Origins of the Project
At the end of 2019, the Center for Coastal and Ocean Mapping at the University of New Hampshire was asked to recommend a data logger that could be used to support the collection of volunteer bathymetric information (VBI) from ships of opportunity in remote and/or under-served parts of the world as part of the Seabed 2030 initiative. After surveying the market, we came to the conclusion that while there were some loggers that we could recommend, none of them were ideal. Either they didn't treat the data correctly, or they didn't come with any data infrastructure, or both. And they were all expensive enough that you couldn't effectively scale them to the hundreds or thousands of loggers required to really make a difference.
There had to be, we concluded, a better answer.

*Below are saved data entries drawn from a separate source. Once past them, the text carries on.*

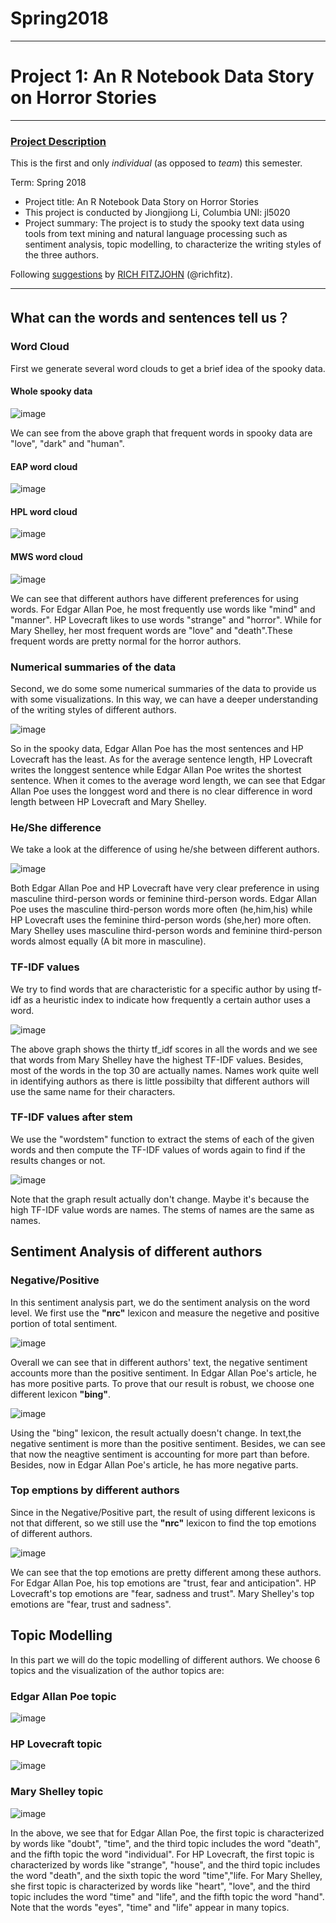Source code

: ﻿# Spring2018
----
# Project 1: An R Notebook Data Story on Horror Stories

----


### [Project Description](doc/)
This is the first and only *individual* (as opposed to *team*) this semester. 

Term: Spring 2018

+ Project title: An R Notebook Data Story on Horror Stories
+ This project is conducted by Jiongjiong Li, Columbia UNI: jl5020
+ Project summary: The project is to study the spooky text data using tools from text mining and natural language processing such as sentiment analysis, topic modelling, to characterize the writing styles of the three authors.

Following [suggestions](http://nicercode.github.io/blog/2013-04-05-projects/) by [RICH FITZJOHN](http://nicercode.github.io/about/#Team) (@richfitz). 

----
## **What can the words and sentences tell us？**
### **Word Cloud**
First we generate several word clouds to get a brief idea of the spooky data.
#### Whole spooky data

![image](figs/whol_cloud.png)

We can see from the above graph that frequent words in spooky data are "love", "dark" and "human".
#### EAP word cloud

![image](../figs/EAP_cloud.png)

#### HPL word cloud

![image](../figs/HPL_cloud.png)

#### MWS word cloud

![image](../figs/MWS_cloud.png)

We can see that different authors have different preferences for using words. For Edgar Allan Poe, he most frequently use words like "mind" and "manner".  HP Lovecraft likes to use words "strange" and "horror". While for Mary Shelley, her most frequent words are "love" and "death".These frequent words are pretty normal for the horror authors.
### **Numerical summaries of the data**
Second, we do some some numerical summaries of the data to provide us with some visualizations. In this way, we can have a deeper understanding of the writing styles of different authors.

![image](../figs/author_compare.png)

So in the spooky data, Edgar Allan Poe has the most sentences and HP Lovecraft has the least. As for the average sentence length, HP Lovecraft writes the longgest sentence while Edgar Allan Poe writes the shortest sentence. When it comes to the average word length, we can see that Edgar Allan Poe uses the longgest word and there is no clear difference in word length between HP Lovecraft and Mary Shelley.
### **He/She difference**
We take a look at the difference of using he/she between different authors.

![image](../figs/gender_difference.png)

Both Edgar Allan Poe and HP Lovecraft have very clear preference in using masculine third-person words or feminine third-person words. Edgar Allan Poe uses the masculine third-person words more often (he,him,his) while HP Lovecraft uses the feminine third-person words (she,her) more often. Mary Shelley uses masculine third-person words and feminine third-person words almost equally (A bit more in masculine).
### **TF-IDF values**
We try to find words that are characteristic for a specific author by using tf-idf as a heuristic index to indicate how frequently a certain author uses a word.

![image](../figs/tf_idf.png)

The above graph shows the thirty tf_idf scores in all the words and we see that words from Mary Shelley have the highest TF-IDF values. Besides, most of the words in the top 30 are actually names. Names work quite well in identifying authors as there is little possibilty that different authors will use the same name for their characters.

### **TF-IDF values after stem**

We use the "wordstem" function to extract the stems of each of the given words and then compute the TF-IDF values of words again to find if the results changes or not.

![image](../figs/tf_idf.png)

Note that the graph result actually don't change. Maybe it's because the high TF-IDF value words are names. The stems of names are the same as names. 
## **Sentiment Analysis of different authors**
### **Negative/Positive**
In this sentiment analysis part, we do the sentiment analysis on the word level.
We first use the **"nrc"** lexicon and measure the negetive and positive portion of total sentiment.

![image](../figs/nrc_pos.png)

Overall we can see that in different authors' text, the negative sentiment accounts more than the positive sentiment. In Edgar Allan Poe's article, he has more positive parts.
To prove that our result is robust, we choose one different lexicon **"bing"**.

![image](../figs/bing_pos.png)

Using the "bing" lexicon, the result actually doesn't change. In text,the negative sentiment is more than the positive sentiment. Besides, we can see that now the neagtive sentiment is accounting for more part than before. Besides, now in Edgar Allan Poe's article, he has more negative parts.
### **Top emptions by different authors**
Since in the Negative/Positive part, the result of using different lexicons is not that different, so we still use the **"nrc"** lexicon to find the top emotions of different authors.

![image](../figs/emotion_difference.png)

We can see that the top emotions are pretty different among these authors. For Edgar Allan Poe, his top emotions are "trust, fear and anticipation". HP Lovecraft's top emotions are "fear, sadness and trust". Mary Shelley's top emotions are "fear, trust and sadness".
## **Topic Modelling**
In this part we will do the topic modelling of different authors. We choose 6 topics and the visualization of the author topics are:
### **Edgar Allan Poe topic**

![image](../figs/EAP_topic.png)

### **HP Lovecraft topic**

![image](../figs/HPL_topic.png)

### **Mary Shelley topic**

![image](../figs/MWS_topic.png)

In the above, we see that for Edgar Allan Poe, the first topic is characterized by words like "doubt", "time", and the third topic includes the word "death", and the fifth topic the word "individual". For HP Lovecraft,  the first topic is characterized by words like "strange", "house", and the third topic includes the word "death", and the sixth topic the word "time","life. For Mary Shelley, she first topic is characterized by words like "heart", "love", and the third topic includes the word "time" and "life", and the fifth topic the word "hand". Note that the words "eyes", "time" and "life" appear in many topics.  
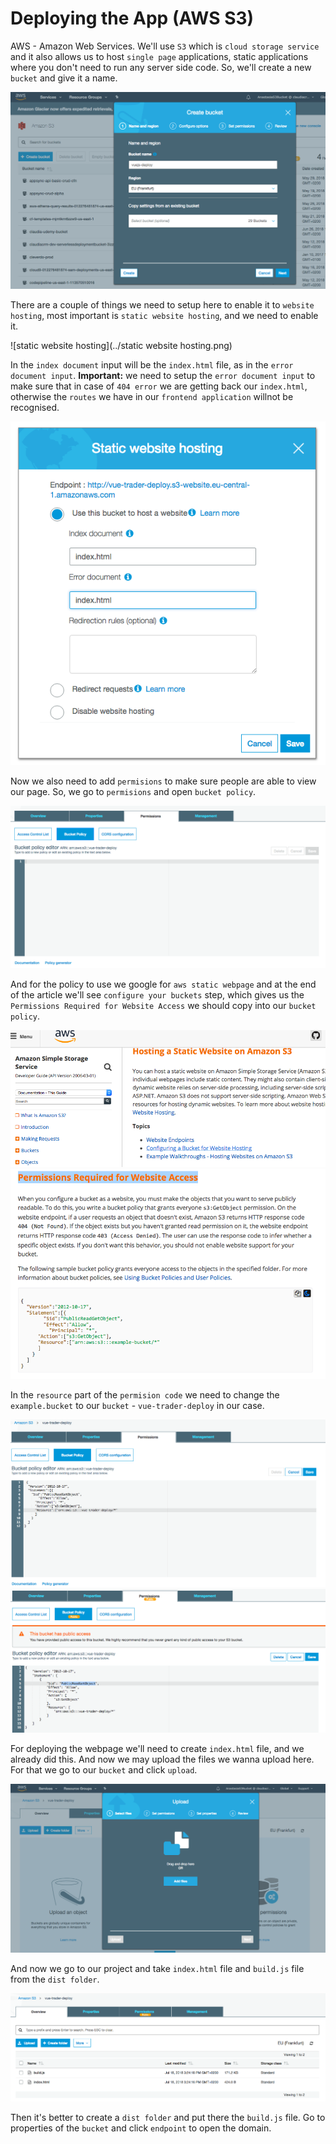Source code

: # Deploying the App (AWS S3)

AWS - Amazon Web Services. We'll use `S3` which is `cloud storage service` and it also allows us to host `single page` applications, static applications where you don't need to run any server side code. So, we'll create a new `bucket` and give it a name. 

![aws-s3-deploy](../aws-s3-deploy.png)

There are a couple of things we need to setup here to enable it to `website hosting`, most important is `static website hosting`, and we need to enable it. 

![static website hosting](../static website hosting.png)

In the `index document` input will be the `index.html` file, as in the `error document input`. **Important:** we need to setup the `error document input` to make sure that in case of `404 error` we are getting back our `index.html`, otherwise the `routes` we have in our `frontend application` willnot be recognised.

![static-website-hosting-setup](../static-website-hosting-setup.png)

Now we also need to add `permisions` to make sure people are able to view our page. So, we go to `permisions` and open `bucket policy`.

![add-permisions](../add-permisions.png)

And for the policy to use we google for `aws static webpage` and at the end of the article we'll see `configure your buckets` step, which gives us the `Permissions Required for Website Access` we should copy into our `bucket policy`. 

![configuring-bucket](../configuring-bucket.png)
![configuring-bucket2](../configuring-bucket2.png)

In the `resource` part of the `permision code` we need to change the `example.bucket` to our `bucket` - `vue-trader-deploy` in our case. 

![configuring-bucket3](../configuring-bucket3.png)
![configuring-bucket4](../configuring-bucket4.png)

For deploying the webpage we'll need to create `index.html` file, and we already did this. And now we may upload the files we wanna upload here. For that we go to our `bucket` and click `upload`. 

![bucket-upload](../bucket-upload.png)

And now we go to our project and take `index.html` file and `build.js` file from the `dist folder`. 

![bucket-upload2](../bucket-upload2.png)

Then it's better to create a `dist folder` and put there the `build.js` file. Go to properties of the `bucket` and click `endpoint` to open the domain. 
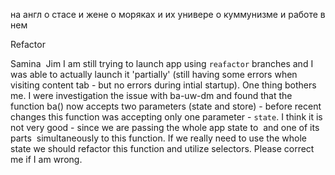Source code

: на англ о стасе и жене
о моряках и их универе
о куммунизме и работе в нем

Refactor

Samina  Jim I am still trying to launch app using `reafactor` branches and I was able to actually launch it 'partially' (still having some errors when visiting content tab - but no errors during intial startup). One thing bothers me. I were investigation the issue with ba-uw-dm and found that the function ba() now accepts two parameters (state and store) - before recent changes this function was accepting only one parameter - `state`. I think it is not very good - since we are passing the whole app state to  and one of its parts  simultaneously to this function. If we really need to use the whole state we should refactor this function and utilize selectors. Please correct me if I am wrong.
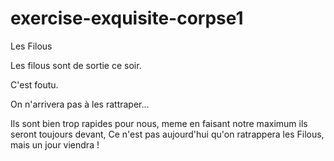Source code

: # exercise-exquisite-corpse1
Les Filous

Les filous sont de sortie ce soir. 

C'est foutu.

On n'arrivera pas à les rattraper...

Ils sont bien trop rapides pour nous,
meme en faisant notre maximum ils seront toujours devant,
Ce n'est pas aujourd'hui qu'on ratrappera les Filous, mais un jour viendra !
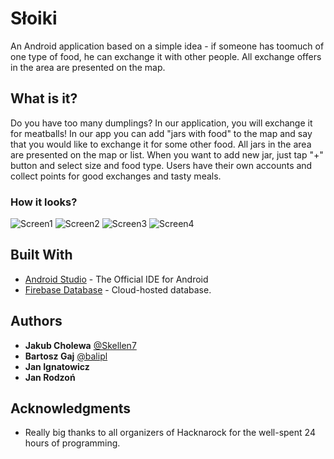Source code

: # Słoiki

An Android application based on a simple idea - if someone has toomuch of one type of food, he can exchange it with other people. All exchange offers in the area are presented on the map.

## What is it?

Do you have too many dumplings? In our application, you will exchange it for meatballs! In our app you can add "jars with food" to the map and say that you would like to exchange it for some other food.
All jars in the area are presented on the map or list. When you want to add new jar, just tap "+" button and select size and food type.
Users have their own accounts and collect points for good exchanges and tasty meals. 

### How it looks?

![ Screen1 ](/ScreenShots/screen1.png)
![ Screen2 ](/ScreenShots/screen2.png)
![ Screen3 ](/ScreenShots/screen3.png)
![ Screen4 ](/ScreenShots/screen4.png)

## Built With

* [Android Studio](https://developer.android.com/studio/index.html) - The Official IDE for Android
* [Firebase Database](https://firebase.google.com/docs/database/) - Cloud-hosted database.

## Authors

* **Jakub Cholewa** [@Skellen7](https://github.com/Skellen7)
* **Bartosz Gaj** [@balipl](https://github.com/balipl)
* **Jan Ignatowicz**
* **Jan Rodzoń**

## Acknowledgments

* Really big thanks to all organizers of Hacknarock for the well-spent 24 hours of programming.
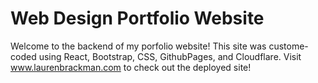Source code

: # Web Design Portfolio Website

Welcome to the backend of my porfolio website! This site was custome-coded using React, Bootstrap, CSS, GithubPages, and Cloudflare.
Visit www.laurenbrackman.com to check out the deployed site!
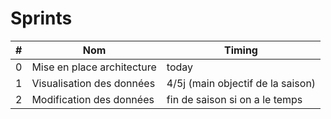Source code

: # Sprints

|#|Nom|Timing|
|-|---|------|
|0|Mise en place architecture|today|
|1|Visualisation des données|4/5j (main objectif de la saison)|
|2|Modification des données|fin de saison si on a le temps|
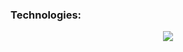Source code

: ### Technologies:
<p align="center">
  <a href="https://skillicons.dev">
    <img src="https://skillicons.dev/icons?i=docker,azure,dotnet,mongodb,express,react,nodejs,tailwind,html,javascript,typescript,cs,python" />
  </a>
</p>








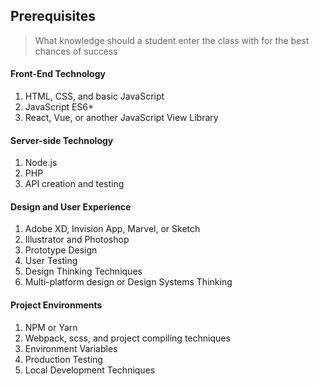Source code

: ## Prerequisites

> What knowledge should a student enter the class with for the best chances of success

#### Front-End Technology
1. HTML, CSS, and basic JavaScript
2. JavaScript ES6+
3. React, Vue, or another JavaScript View Library

#### Server-side Technology
1. Node.js
2. PHP
3. API creation and testing

#### Design and User Experience
1. Adobe XD, Invision App, Marvel, or Sketch
2. Illustrator and Photoshop
3. Prototype Design
4. User Testing
5. Design Thinking Techniques
6. Multi-platform design or Design Systems Thinking

#### Project Environments
1. NPM or Yarn
2. Webpack, scss, and project compiling techniques
3. Environment Variables
4. Production Testing
5. Local Development Techniques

So we posed the question: what would the minimal cost, full-stack solution for volunteer bathymetry collection and processing look like? Minimal cost so that you could field large groups of loggers in a single place; and full-stack so that there would always be a route for data to be contributed to an archive for further processing, aggregation, and use. Ideally, we would also want the system to be clonable, in the sense that anyone who wanted to collect their own data (e.g., a marina, a yacht club, or a coastal management group) would be able to build (or obtain) their own loggers, collect and manage their own data, and still ensure that it went to the international archive in the right format. Critically, however: they need to be able to do this in a "frictionless" manner—the more we ask collectors to do, the less likely it is that we'll continue to get data over the long term.
The WIBL project aims to fill this need. By providing open source hardware and software, and designing the hardware segment to be as inexpensive to build as possible (order $10 [2023] per board in volume, although connectors and boxes can double this), the project lowers the barrier to participation, and enables scalable deployment of collection events without a central organization that could act as a bottleneck to expansion. Each collection event is formally indepent of the others, but still generates data in archive-ready format so that the data can be aggregated. This provides the opportunity to change the core question from "why should I?" to "why not?"